Set up the DataSync Agent to share to files

Lithium

The DataSync Agent can be set up to replicate table records from a Service Now instance to local file(s) on the machine where the DataSync Agent is running. This can be useful for the case where you have a separate application that is able to read files to import data.

Records can be saved in CSV, JSON, and XML formats and each record is inserted into the file (i.e. the previous version is not updated) when the Agent processes a message.

Prerequisites

First, you will need to set up the Perspectium DataSync Agent.

You should also stop running your DataSync Agent before making any Agent configuration changes.

Procedure

To enable file replication for the DataSync Agent, follow these steps:

Navigate to the directory where you saved your agent.xml file when installing your DataSync Agent.

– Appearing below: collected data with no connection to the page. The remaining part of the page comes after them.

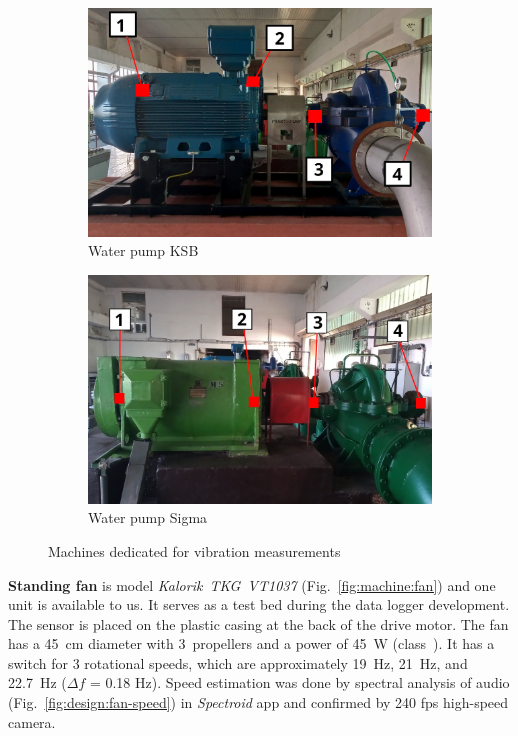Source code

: \begin{figure}[h]
\begin{subfigure}[b]{0.49\textwidth}
        \includegraphics[width=\textwidth]{assets/design/sensor/ksb-pump.jpg}
        \caption{\footnotesize Water pump KSB}
        \label{fig:machine:pump-ksb}
    \end{subfigure}
    \hfill
    \begin{subfigure}[b]{0.49\textwidth}
    		\centering
        \includegraphics[width=\textwidth]{assets/design/sensor/sigma-pump.jpg}
        \caption{\footnotesize Water pump Sigma}
        \label{fig:machine:pump-sigma}
    \end{subfigure}
    \caption{Machines dedicated for vibration measurements}
    \label{fig:design:machines}
\end{figure}

\textbf{Standing fan} is model \emph{Kalorik~TKG~VT1037} (Fig.~\ref{fig:machine:fan}) and one unit is available to us. It serves as a test bed during the data logger development. The sensor is placed on the plastic casing at the back of the drive motor. The fan has a 45~cm diameter with 3~propellers and a power of 45~W (class~). It has a switch for 3 rotational speeds, which are approximately 19~Hz, 21~Hz, and 22.7~Hz ($\Delta f$ = 0.18 Hz). Speed estimation was done by spectral analysis of audio (Fig.~\ref{fig:design:fan-speed}) in \emph{Spectroid} app and confirmed by 240 fps high-speed camera.

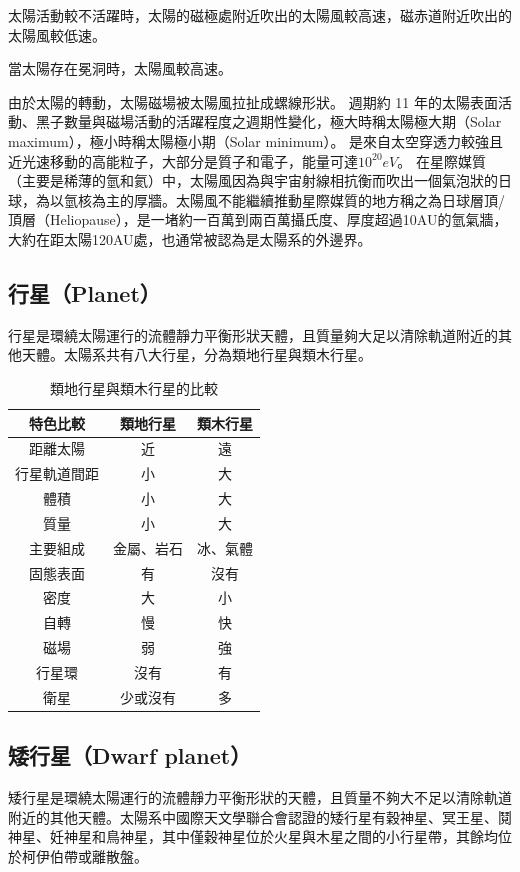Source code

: \documentclass[a4paper,12pt]{report}
\begin{document}
太陽活動較不活躍時，太陽的磁極處附近吹出的太陽風較高速，磁赤道附近吹出的太陽風較低速。

當太陽存在冕洞時，太陽風較高速。

由於太陽的轉動，太陽磁場被太陽風拉扯成螺線形狀。
週期約 11 年的太陽表面活動、黑子數量與磁場活動的活躍程度之週期性變化，極大時稱太陽極大期（Solar maximum），極小時稱太陽極小期（Solar minimum）。
是來自太空穿透力較強且近光速移動的高能粒子，大部分是質子和電子，能量可達$10^20 eV$。
在星際媒質（主要是稀薄的氫和氦）中，太陽風因為與宇宙射線相抗衡而吹出一個氣泡狀的日球，為以氫核為主的厚牆。太陽風不能繼續推動星際媒質的地方稱之為日球層頂/頂層（Heliopause），是一堵約一百萬到兩百萬攝氏度、厚度超過10AU的氫氣牆，大約在距太陽120AU處，也通常被認為是太陽系的外邊界。
\subsection{行星（Planet）}
行星是環繞太陽運行的流體靜力平衡形狀天體，且質量夠大足以清除軌道附近的其他天體。太陽系共有八大行星，分為類地行星與類木行星。
\begin{table}[H]
\centering
\begin{tabular}{|c|c|c|}
\hline
\textbf{特色比較} & \textbf{類地行星} & \textbf{類木行星} \\ \hline
距離太陽 & 近 & 遠 \\ \hline
行星軌道間距 & 小 & 大 \\ \hline
體積 & 小 & 大 \\ \hline
質量 & 小 & 大 \\ \hline
主要組成 & 金屬、岩石 & 冰、氣體 \\ \hline
固態表面 & 有 & 沒有 \\ \hline
密度 & 大 & 小 \\ \hline
自轉 & 慢 & 快 \\ \hline
磁場 & 弱 & 強 \\ \hline
行星環 & 沒有 & 有 \\ \hline
衛星 & 少或沒有 & 多 \\ \hline
\end{tabular}
\caption{類地行星與類木行星的比較}
\end{table}\FB
\subsection{矮行星（Dwarf planet）}
矮行星是環繞太陽運行的流體靜力平衡形狀的天體，且質量不夠大不足以清除軌道附近的其他天體。太陽系中國際天文學聯合會認證的矮行星有穀神星、冥王星、鬩神星、妊神星和鳥神星，其中僅穀神星位於火星與木星之間的小行星帶，其餘均位於柯伊伯帶或離散盤。
\end{document}
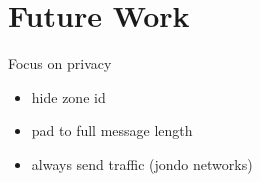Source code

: \section{Future Work}
\label{sfuture}

Focus on privacy
\begin{itemize}
    \item hide zone id
    \item pad to full message length
    \item always send traffic (jondo networks)
\end{itemize}
 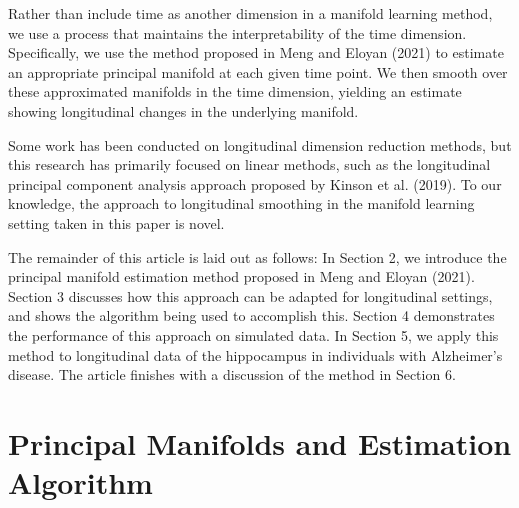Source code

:\documentclass[11pt,reqno]{article}
\begin{document}
Rather than include time as another dimension in a manifold learning method, we use a process that maintains the interpretability of the time dimension. Specifically, we use the method proposed in Meng and Eloyan (2021) to estimate an appropriate principal manifold at each given time point. We then smooth over these approximated manifolds in the time dimension, yielding an estimate showing longitudinal changes in the underlying manifold.

Some work has been conducted on longitudinal dimension reduction methods, but this research has primarily focused on linear methods, such as the longitudinal principal component analysis approach proposed by Kinson et al. (2019). To our knowledge, the approach to longitudinal smoothing in the manifold learning setting taken in this paper is novel.

The remainder of this article is laid out as follows: In Section 2, we introduce the principal manifold estimation method proposed in Meng and Eloyan (2021). Section 3 discusses how this approach can be adapted for longitudinal settings, and shows the algorithm being used to accomplish this. Section 4 demonstrates the performance of this approach on simulated data. In Section 5, we apply this method to longitudinal data of the hippocampus in individuals with Alzheimer's disease. The article finishes with a discussion of the method in Section 6.

\section{Principal Manifolds and Estimation Algorithm}
\end{document}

Within the <task> tag, nest the following directives with your choice of how you want to save your records:

All Records in One File
One Record per File
Records to Multiple Files

These three options are detailed below:

All Records in One File

If you want to save all records in one file, use the following directives:

Directive

Example

Use

Required?

<handler>

<handler>com.perspectium.replicator.file.XMLFileSubscriber</handler>

File Type	Value
CSV	com.perspectium.replicator.file.CSVFileSubscriber
JSON	com.perspectium.replicator.file.JSONFileSubscriber
XML	com.perspectium.replicator.file.XMLFileSubscriber

NOTE: Invalid JSON messages, such as contents not properly escaped, will be skipped. An error log will appear when this occurs.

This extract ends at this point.